“El cáncer es nuestro enemigo y necesitamos recursos para vencerlo” ha sido la consigna del plantón realizado el lunes anterior por los trabajadores, médicos, inclusive familiares de los pacientes oncológicos de Solca-Loja, que piden se atienda la procesión de reclamos sobre el pago de una deuda acumulada, advirtiendo que la falta de liquidez económica pone en serio riesgo la continuidad de los servicios que viene prestando a los pacientes de cáncer de las provincias de Loja, Zamora Chinchipe y parte alta de El Oro.
Es que Solca, que quiere seguir ayudando al propio Gobierno a salvar lo más preciado del país, su capital humano, viene arrastrando una deuda desde el 2017 y que a la fecha asciende a 26 millones de dólares por servicios prestados a pacientes derivados del Ministerio de Salud y del Instituto Ecuatoriano de Seguridad Social, recursos que los necesita para seguir luchando contra el cáncer, cuya incidencia es alarmante en Loja, que ocupa los primeros lugares en el país.

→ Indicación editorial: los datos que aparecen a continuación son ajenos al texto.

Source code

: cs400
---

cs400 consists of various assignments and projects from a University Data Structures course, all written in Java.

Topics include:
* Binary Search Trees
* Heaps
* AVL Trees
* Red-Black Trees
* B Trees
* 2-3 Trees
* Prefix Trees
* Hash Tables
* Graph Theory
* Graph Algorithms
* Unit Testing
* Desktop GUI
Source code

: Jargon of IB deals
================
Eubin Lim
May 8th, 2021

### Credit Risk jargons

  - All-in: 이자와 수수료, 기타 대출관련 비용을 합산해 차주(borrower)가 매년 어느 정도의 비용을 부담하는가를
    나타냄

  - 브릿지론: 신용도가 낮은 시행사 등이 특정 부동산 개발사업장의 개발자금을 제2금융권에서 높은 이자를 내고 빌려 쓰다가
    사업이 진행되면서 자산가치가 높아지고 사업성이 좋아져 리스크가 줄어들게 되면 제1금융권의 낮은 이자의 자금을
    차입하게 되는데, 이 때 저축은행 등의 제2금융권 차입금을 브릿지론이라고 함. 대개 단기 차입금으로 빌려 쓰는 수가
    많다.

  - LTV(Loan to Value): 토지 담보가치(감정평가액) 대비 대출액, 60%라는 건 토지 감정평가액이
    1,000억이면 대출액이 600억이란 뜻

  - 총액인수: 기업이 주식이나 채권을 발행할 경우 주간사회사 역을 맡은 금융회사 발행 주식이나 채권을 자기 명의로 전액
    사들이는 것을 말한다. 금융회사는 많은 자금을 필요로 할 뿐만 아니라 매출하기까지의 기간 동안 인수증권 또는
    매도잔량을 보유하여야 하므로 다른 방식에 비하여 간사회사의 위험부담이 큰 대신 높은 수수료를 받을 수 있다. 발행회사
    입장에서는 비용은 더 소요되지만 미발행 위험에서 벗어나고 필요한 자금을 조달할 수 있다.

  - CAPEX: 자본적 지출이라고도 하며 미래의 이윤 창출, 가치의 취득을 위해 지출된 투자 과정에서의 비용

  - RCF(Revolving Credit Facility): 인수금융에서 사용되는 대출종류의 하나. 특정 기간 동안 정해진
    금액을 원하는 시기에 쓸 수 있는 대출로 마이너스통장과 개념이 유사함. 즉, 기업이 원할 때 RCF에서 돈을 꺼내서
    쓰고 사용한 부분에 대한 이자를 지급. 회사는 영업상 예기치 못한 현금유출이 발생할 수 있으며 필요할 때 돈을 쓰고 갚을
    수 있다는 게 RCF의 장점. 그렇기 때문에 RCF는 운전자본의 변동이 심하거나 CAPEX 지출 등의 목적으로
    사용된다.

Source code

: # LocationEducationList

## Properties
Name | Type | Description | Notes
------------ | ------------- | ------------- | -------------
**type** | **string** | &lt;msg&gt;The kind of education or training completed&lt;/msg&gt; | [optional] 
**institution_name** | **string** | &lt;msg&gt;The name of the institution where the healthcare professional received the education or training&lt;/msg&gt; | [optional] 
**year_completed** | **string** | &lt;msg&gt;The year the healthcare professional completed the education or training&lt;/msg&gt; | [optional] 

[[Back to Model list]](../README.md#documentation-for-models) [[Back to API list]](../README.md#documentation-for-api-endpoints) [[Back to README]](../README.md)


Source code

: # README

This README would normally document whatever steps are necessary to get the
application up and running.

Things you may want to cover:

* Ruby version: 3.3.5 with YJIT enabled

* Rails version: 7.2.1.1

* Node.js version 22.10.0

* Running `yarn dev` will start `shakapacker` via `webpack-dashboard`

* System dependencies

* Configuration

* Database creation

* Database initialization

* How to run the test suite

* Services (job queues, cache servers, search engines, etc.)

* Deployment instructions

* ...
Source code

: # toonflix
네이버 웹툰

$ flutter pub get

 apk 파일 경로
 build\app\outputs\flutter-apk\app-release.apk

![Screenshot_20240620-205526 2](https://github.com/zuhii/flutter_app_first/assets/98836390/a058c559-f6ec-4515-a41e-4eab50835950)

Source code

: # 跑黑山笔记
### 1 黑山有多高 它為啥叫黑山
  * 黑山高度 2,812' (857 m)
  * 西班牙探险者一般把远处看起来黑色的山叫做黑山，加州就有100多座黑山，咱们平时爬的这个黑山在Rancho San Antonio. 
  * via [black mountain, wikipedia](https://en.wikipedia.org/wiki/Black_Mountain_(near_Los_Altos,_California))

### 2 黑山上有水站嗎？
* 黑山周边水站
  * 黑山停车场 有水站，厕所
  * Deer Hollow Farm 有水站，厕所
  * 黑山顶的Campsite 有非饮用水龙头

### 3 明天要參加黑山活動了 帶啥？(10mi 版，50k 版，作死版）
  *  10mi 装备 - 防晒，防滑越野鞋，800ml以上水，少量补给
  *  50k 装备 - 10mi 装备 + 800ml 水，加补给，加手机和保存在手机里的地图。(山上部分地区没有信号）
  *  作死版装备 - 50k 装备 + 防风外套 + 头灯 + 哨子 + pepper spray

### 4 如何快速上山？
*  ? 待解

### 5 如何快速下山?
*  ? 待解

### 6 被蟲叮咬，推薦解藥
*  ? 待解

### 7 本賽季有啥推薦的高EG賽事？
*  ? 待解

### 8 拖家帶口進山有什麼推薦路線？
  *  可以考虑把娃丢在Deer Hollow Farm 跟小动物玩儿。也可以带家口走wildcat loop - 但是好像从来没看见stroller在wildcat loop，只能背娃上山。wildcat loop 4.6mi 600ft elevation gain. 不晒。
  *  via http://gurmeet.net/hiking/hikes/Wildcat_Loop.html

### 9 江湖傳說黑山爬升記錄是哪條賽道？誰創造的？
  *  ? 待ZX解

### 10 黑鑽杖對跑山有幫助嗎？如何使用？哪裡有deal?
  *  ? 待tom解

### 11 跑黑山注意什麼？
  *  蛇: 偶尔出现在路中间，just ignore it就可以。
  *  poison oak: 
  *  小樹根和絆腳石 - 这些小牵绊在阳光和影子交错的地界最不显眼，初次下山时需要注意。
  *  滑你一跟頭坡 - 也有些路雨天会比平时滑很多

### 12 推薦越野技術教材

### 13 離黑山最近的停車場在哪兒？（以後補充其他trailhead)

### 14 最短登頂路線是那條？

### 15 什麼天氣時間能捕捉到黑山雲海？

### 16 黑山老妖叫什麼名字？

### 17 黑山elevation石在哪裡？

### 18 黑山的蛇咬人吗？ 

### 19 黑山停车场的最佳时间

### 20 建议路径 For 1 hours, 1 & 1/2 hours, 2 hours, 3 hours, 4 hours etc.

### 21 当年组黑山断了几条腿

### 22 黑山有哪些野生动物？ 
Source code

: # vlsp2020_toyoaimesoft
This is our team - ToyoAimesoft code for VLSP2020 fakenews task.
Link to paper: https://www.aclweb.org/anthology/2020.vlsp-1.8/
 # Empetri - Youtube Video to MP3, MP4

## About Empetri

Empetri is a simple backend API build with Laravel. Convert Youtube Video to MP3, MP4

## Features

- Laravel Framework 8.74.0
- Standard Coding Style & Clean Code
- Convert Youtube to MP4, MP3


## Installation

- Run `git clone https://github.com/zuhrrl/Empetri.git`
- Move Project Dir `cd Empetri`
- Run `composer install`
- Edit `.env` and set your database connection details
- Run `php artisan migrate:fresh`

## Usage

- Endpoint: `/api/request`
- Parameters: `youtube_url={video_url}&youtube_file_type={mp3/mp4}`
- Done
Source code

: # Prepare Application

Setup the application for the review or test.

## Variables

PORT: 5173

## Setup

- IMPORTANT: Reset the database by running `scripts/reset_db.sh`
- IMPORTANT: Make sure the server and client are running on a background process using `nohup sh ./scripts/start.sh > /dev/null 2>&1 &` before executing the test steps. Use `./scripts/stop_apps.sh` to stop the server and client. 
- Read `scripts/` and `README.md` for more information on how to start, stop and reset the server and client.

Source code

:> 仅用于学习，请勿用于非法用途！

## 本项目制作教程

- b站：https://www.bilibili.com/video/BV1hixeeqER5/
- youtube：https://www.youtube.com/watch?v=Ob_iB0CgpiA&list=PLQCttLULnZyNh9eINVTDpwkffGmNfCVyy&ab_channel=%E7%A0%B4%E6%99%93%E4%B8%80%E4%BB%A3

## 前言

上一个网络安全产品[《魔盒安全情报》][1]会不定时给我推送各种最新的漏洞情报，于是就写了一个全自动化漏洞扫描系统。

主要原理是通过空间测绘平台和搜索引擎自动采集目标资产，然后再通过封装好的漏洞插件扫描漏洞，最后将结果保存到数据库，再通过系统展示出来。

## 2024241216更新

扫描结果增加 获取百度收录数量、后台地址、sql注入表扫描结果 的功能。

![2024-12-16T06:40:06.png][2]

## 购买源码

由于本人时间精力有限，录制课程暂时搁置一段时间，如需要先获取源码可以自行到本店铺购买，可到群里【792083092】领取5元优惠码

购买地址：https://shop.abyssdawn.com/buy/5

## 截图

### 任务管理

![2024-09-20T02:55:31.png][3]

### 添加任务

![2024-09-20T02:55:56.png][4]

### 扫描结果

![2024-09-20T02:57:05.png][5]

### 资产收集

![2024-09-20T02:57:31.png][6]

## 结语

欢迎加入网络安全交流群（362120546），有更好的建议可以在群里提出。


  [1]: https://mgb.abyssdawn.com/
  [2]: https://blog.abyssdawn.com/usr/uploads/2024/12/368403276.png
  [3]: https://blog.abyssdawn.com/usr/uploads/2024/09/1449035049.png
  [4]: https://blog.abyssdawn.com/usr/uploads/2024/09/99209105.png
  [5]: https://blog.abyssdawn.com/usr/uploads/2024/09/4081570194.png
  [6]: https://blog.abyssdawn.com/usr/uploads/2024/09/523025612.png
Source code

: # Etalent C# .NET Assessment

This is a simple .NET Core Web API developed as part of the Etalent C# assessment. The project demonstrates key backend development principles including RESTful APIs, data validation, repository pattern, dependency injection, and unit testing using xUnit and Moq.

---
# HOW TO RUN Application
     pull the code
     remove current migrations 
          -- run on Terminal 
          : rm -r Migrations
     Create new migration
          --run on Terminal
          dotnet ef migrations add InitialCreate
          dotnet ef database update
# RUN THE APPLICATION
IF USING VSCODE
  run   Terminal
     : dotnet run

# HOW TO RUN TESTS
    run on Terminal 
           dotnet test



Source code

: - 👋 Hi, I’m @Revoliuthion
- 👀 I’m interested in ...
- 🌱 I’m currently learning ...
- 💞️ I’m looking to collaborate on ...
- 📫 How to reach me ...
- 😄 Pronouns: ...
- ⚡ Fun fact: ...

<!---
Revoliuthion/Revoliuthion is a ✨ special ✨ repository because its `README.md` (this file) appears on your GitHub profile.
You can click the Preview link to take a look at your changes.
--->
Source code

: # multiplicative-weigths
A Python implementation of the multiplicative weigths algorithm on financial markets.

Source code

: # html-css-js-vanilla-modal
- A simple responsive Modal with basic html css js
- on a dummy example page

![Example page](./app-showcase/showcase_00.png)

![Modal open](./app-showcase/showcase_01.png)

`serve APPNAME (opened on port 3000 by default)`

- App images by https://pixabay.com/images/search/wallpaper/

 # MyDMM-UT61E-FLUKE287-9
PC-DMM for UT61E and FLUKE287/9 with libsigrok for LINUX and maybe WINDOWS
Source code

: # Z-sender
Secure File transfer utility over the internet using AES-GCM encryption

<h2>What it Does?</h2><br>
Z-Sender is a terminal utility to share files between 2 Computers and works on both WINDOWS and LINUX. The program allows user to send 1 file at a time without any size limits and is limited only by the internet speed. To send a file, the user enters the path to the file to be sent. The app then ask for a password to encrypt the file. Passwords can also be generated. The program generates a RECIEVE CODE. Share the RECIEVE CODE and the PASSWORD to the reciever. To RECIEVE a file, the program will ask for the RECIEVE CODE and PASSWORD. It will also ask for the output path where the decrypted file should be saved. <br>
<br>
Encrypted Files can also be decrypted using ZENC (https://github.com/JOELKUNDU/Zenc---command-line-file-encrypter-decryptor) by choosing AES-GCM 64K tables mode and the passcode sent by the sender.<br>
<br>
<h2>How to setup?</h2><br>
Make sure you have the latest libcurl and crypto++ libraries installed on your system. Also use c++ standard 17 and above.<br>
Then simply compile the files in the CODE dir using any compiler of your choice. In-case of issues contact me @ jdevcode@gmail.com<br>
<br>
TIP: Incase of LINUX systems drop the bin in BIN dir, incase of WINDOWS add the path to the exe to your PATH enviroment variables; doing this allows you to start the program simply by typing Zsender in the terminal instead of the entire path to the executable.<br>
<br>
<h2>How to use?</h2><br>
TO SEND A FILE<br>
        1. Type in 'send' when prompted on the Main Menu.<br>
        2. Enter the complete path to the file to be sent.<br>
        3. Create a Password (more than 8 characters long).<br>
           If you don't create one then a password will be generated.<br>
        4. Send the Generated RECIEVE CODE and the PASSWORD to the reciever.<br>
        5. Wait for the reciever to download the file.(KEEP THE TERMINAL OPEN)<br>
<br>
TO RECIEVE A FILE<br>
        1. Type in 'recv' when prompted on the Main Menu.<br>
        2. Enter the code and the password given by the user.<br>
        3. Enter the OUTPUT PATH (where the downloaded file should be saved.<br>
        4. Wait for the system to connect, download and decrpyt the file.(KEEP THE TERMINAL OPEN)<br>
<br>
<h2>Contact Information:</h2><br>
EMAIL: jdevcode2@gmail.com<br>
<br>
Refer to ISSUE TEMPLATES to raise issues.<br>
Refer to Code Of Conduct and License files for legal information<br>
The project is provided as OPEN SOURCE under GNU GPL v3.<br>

Por ello queremos pensar que dicha protesta y valiente reclamo, debió haber sido comunicado de inmediato al Gobierno y a las instituciones deudoras por parte de las autoridades de Loja, en particular a los legisladores lojanos quienes por estar más cerca del poder central deben exigir el pago de la deuda para que Solca pueda dar esperanzas de vida a los pacientes de cáncer.
Tenemos la cercana impresión de que el plantón de Solca-Loja, cuyo objetivo aspiramos logre urgente atención y no se escoja el silencio como opción, ha servido además para recordar a los lojanos un descuidado valor, el de la unidad. Unidad para exigir respuesta a los añejos y endémicos problemas y necesidades que nos tiene con la lengua mordida de tanto pedir lo mismo y lo mismo, sin lograr nada. Unidad para exigir al gobierno del presidente Noboa que incluya también a Loja en “El nuevo Ecuador” antes que nos visite solo en campaña electoral.